È anche un uomo di una sincerità disarmante, quando racconta «dei due giorni passati in camera a piangere, senza rispondere a nessuno, con tutta la vita che ti passa davanti». Quando, a febbraio, ha compiuto 50 anni, in un’intervista alla Gazzetta dello Sport, la sua vita l’ha riassunta in tre fotogrammi, come se fosse uno dei film che ama: «La prima volta che ho visto Arianna; la nascita dei miei figli; la rincorsa, il sinistro e la palla all’incrocio». Sinisa è anche un uomo dall’ironia rara, perché è facile canzonare gli altri, meno interrompere il medico che parla della leucemia che ti ha colpito cinque giorni fa e mentre quello spiega che stai bene e non hai sintomi, aggiungere «ecco, magari sono un po’ incazzato».

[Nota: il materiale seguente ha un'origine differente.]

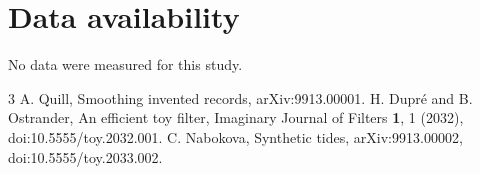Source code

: \documentclass[aps,prd,twocolumn,nofootinbib]{revtex4-2}
\begin{document}
\section*{Data availability}
No data were measured for this study.

\begin{thebibliography}{3}
   A. Quill, Smoothing invented records, arXiv:9913.00001.
   H. Dupré and B. Ostrander, An efficient toy filter, Imaginary Journal of Filters \textbf{1}, 1 (2032), doi:10.5555/toy.2032.001.
   C. Nabokova, Synthetic tides, arXiv:9913.00002, doi:10.5555/toy.2033.002.
\end{thebibliography}
\end{document}
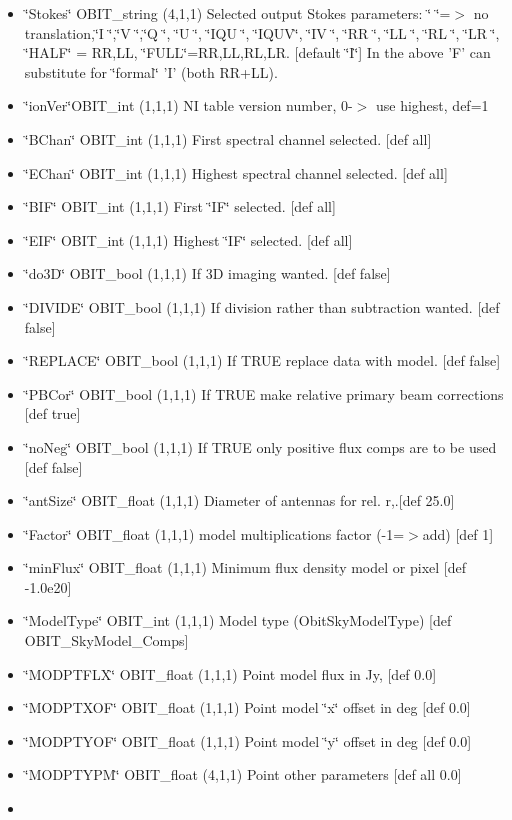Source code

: \begin{itemize}
\item \char`\"{}Stokes\char`\"{} OBIT\_\-string (4,1,1) Selected output Stokes parameters: \char`\"{}    \char`\"{}=$>$ no translation,\char`\"{}I   \char`\"{},\char`\"{}V   \char`\"{},\char`\"{}Q   \char`\"{}, \char`\"{}U   \char`\"{}, \char`\"{}IQU \char`\"{}, \char`\"{}IQUV\char`\"{}, \char`\"{}IV  \char`\"{}, \char`\"{}RR  \char`\"{}, \char`\"{}LL  \char`\"{}, \char`\"{}RL  \char`\"{}, \char`\"{}LR  \char`\"{}, \char`\"{}HALF\char`\"{} = RR,LL, \char`\"{}FULL\char`\"{}=RR,LL,RL,LR. [default \char`\"{}I\char`\"{}] In the above 'F' can substitute for \char`\"{}formal\char`\"{} 'I' (both RR+LL). \item \char`\"{}ion\-Ver\char`\"{}OBIT\_\-int (1,1,1) NI table version number, 0-$>$ use highest, def=1 \item \char`\"{}BChan\char`\"{} OBIT\_\-int (1,1,1) First spectral channel selected. [def all] \item \char`\"{}EChan\char`\"{} OBIT\_\-int (1,1,1) Highest spectral channel selected. [def all] \item \char`\"{}BIF\char`\"{} OBIT\_\-int (1,1,1) First \char`\"{}IF\char`\"{} selected. [def all] \item \char`\"{}EIF\char`\"{} OBIT\_\-int (1,1,1) Highest \char`\"{}IF\char`\"{} selected. [def all] \item \char`\"{}do3D\char`\"{} OBIT\_\-bool (1,1,1) If 3D imaging wanted. [def false] \item \char`\"{}DIVIDE\char`\"{} OBIT\_\-bool (1,1,1) If division rather than subtraction wanted. [def false] \item \char`\"{}REPLACE\char`\"{} OBIT\_\-bool (1,1,1) If TRUE replace data with model. [def false] \item \char`\"{}PBCor\char`\"{} OBIT\_\-bool (1,1,1) If TRUE make relative primary beam corrections [def true] \item \char`\"{}no\-Neg\char`\"{} OBIT\_\-bool (1,1,1) If TRUE only positive flux comps are to be used [def false] \item \char`\"{}ant\-Size\char`\"{} OBIT\_\-float (1,1,1) Diameter of antennas for rel. r,.[def 25.0] \item \char`\"{}Factor\char`\"{} OBIT\_\-float (1,1,1) model multiplications factor (-1=$>$add) [def 1] \item \char`\"{}min\-Flux\char`\"{} OBIT\_\-float (1,1,1) Minimum flux density model or pixel [def -1.0e20] \item \char`\"{}Model\-Type\char`\"{} OBIT\_\-int (1,1,1) Model type (Obit\-Sky\-Model\-Type) [def OBIT\_\-Sky\-Model\_\-Comps] \item \char`\"{}MODPTFLX\char`\"{} OBIT\_\-float (1,1,1) Point model flux in Jy, [def 0.0] \item \char`\"{}MODPTXOF\char`\"{} OBIT\_\-float (1,1,1) Point model \char`\"{}x\char`\"{} offset in deg [def 0.0] \item \char`\"{}MODPTYOF\char`\"{} OBIT\_\-float (1,1,1) Point model \char`\"{}y\char`\"{} offset in deg [def 0.0] \item \char`\"{}MODPTYPM\char`\"{} OBIT\_\-float (4,1,1) Point other parameters [def all 0.0] \item 
\end{itemize}
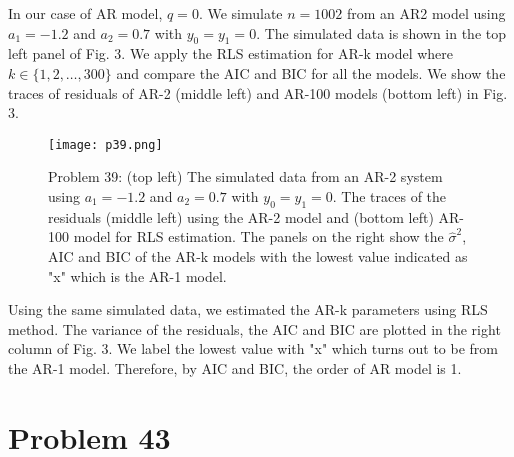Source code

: \documentclass[a4paper, 11pt]{article}
\begin{document}
In our case of AR model, $q = 0$. We simulate $n = 1002$ from an AR2 model using $a_1 = -1.2$ and $a_2=0.7$ with $y_0 = y_1 = 0$. The simulated data is shown in the top left panel of Fig. 3. We apply the RLS estimation for AR-k model where $k \in \{1,2,\dots, 300 \}$ and compare the AIC and BIC for all the models. We show the traces of residuals of AR-2 (middle left) and AR-100 models (bottom left) in Fig. 3.  

\begin{figure}
	\begin{center}
		\texttt{[image: p39.png]}
		\caption{Problem 39: (top left) The simulated data from an AR-2 system using $a_1 = -1.2$ and $a_2=0.7$ with $y_0 = y_1 = 0$. The traces of the residuals (middle left) using the AR-2 model and (bottom left) AR-100 model for RLS estimation. The panels on the right show the $\hat{\sigma}^2$, AIC and BIC of the AR-k models with the lowest value indicated as "x" which is the AR-1 model. }
	\end{center}
\end{figure}

Using the same simulated data, we estimated the AR-k parameters using RLS method. The variance of the residuals, the AIC and BIC are plotted in the right column of Fig. 3. We label the lowest value with "x" which turns out to be from the AR-1 model. Therefore, by AIC and BIC, the order of AR model is 1. 



\section*{Problem 43}
\end{document}
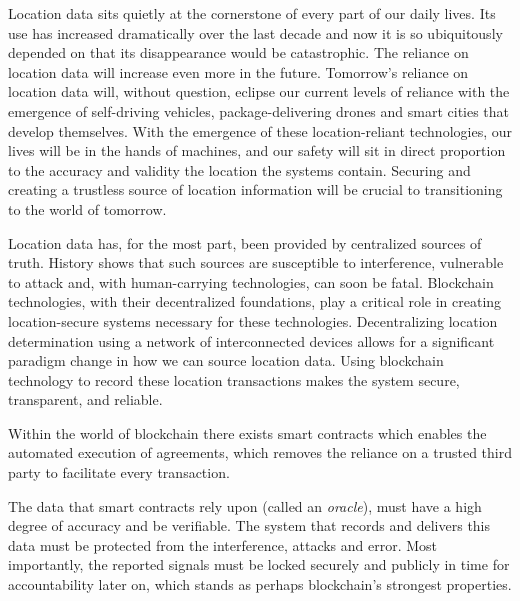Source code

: \documentclass{article}
\begin{document}
Location data sits quietly at the cornerstone of every part of our daily lives. Its use has increased dramatically over the last decade and now it is so ubiquitously depended on that its disappearance would be catastrophic. The reliance on location data will increase even more in the future. Tomorrow's reliance on location data will, without question, eclipse our current levels of reliance with the emergence of self-driving vehicles, package-delivering drones and smart cities that develop themselves. With the emergence of these location-reliant technologies, our lives will be in the hands of machines, and our safety will sit in direct proportion to the accuracy and validity the location the systems contain. Securing and creating a trustless source of location information will be crucial to transitioning to the world of tomorrow.

Location data has, for the most part, been provided by centralized sources of truth. History shows that such sources are susceptible to interference, vulnerable to attack and, with human-carrying technologies, can soon be fatal. Blockchain technologies, with their decentralized foundations, play a critical role in creating location-secure systems necessary for these technologies. Decentralizing location determination using a network of interconnected devices allows for a significant paradigm change in how we can source location data. Using blockchain technology to record these location transactions makes the system secure, transparent, and reliable. 

Within the world of blockchain there exists smart contracts which enables the automated execution of agreements, which removes the reliance on a trusted third party to facilitate every transaction. 

The data that smart contracts rely upon (called an \textit{oracle}), must have a high degree of accuracy and be verifiable. The system that records and delivers this data must be protected from the interference, attacks and error. Most importantly, the reported signals must be locked securely and publicly in time for accountability later on, which stands as perhaps blockchain's strongest properties.
\end{document}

Infine devi essere un uomo generoso, se appena hai finito di raccontare di te, ti preoccupi di mettere tutti sull’avviso e lanciare il più convincente degli appelli a favore della prevenzione: «Io credo che voi pensaste che la persona più lontana dalla malattia potessi essere io: grosso, forte, un atleta. Ho passato l’estate a giocare a padel. Bene, può colpire tutti e in un attimo ti cambia la vita. Per questo la prevenzione è fondamentale».

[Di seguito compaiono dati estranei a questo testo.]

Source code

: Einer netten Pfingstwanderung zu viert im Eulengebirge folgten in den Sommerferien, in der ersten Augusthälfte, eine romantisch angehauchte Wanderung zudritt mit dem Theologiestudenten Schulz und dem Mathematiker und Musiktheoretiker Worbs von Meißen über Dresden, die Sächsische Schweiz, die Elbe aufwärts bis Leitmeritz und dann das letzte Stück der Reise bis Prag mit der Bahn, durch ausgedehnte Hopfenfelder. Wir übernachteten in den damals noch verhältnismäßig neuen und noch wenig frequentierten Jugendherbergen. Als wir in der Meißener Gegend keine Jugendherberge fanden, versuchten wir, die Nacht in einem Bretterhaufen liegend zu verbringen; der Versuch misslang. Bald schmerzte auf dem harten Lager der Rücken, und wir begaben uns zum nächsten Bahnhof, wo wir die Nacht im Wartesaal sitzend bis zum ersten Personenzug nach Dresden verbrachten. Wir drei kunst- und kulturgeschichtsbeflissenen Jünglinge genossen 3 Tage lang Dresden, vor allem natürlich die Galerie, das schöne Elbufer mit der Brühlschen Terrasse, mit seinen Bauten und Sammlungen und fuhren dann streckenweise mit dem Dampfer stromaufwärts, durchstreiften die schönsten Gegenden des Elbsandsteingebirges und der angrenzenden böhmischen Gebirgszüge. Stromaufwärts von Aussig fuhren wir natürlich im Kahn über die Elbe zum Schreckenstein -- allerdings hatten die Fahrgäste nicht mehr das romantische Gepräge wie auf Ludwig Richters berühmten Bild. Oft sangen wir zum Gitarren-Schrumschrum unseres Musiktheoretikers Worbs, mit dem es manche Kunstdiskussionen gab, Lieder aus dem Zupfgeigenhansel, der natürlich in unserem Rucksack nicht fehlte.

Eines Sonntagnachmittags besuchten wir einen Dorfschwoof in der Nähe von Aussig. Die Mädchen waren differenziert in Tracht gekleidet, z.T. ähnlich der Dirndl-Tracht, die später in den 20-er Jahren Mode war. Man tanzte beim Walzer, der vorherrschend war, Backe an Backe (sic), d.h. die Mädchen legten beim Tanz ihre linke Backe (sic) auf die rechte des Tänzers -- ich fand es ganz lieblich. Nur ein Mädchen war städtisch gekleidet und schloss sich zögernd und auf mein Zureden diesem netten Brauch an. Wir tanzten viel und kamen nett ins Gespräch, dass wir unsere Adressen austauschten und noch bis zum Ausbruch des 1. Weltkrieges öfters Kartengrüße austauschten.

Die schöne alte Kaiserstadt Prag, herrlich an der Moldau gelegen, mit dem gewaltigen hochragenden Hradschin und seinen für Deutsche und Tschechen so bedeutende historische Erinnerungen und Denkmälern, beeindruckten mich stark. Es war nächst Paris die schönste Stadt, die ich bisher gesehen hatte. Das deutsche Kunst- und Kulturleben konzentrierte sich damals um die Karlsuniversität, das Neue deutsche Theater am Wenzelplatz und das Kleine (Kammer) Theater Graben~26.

Già, chissà che film sceglierebbe Sinisa per questo momento. Ci sarebbe qualcuno che lotta e combatte. Ci sarebbero le lacrime. Ci sarebbe la famiglia, «perché io vincerò ma con l’aiuto di chi mi vuole bene». Ci sarebbero le battute e ci sarebbero perle di saggezza, quelle che Sinisa buttava lì in conferenza stampa, per trovare la chiave giusta per parlare ai suoi giocatori. Ci sarebbe l’Italia, il Paese che ora sente casa sua, ma che trova «incattivito, senza più solidarietà, come la mia ex Jugoslavia, per fortuna che voi siete tutti cattolici». Ci sarebbe tutto Sinisa Mihajlovic. Ma soprattutto ci sarebbe un lieto fine. In bocca al lupo, Sinisa.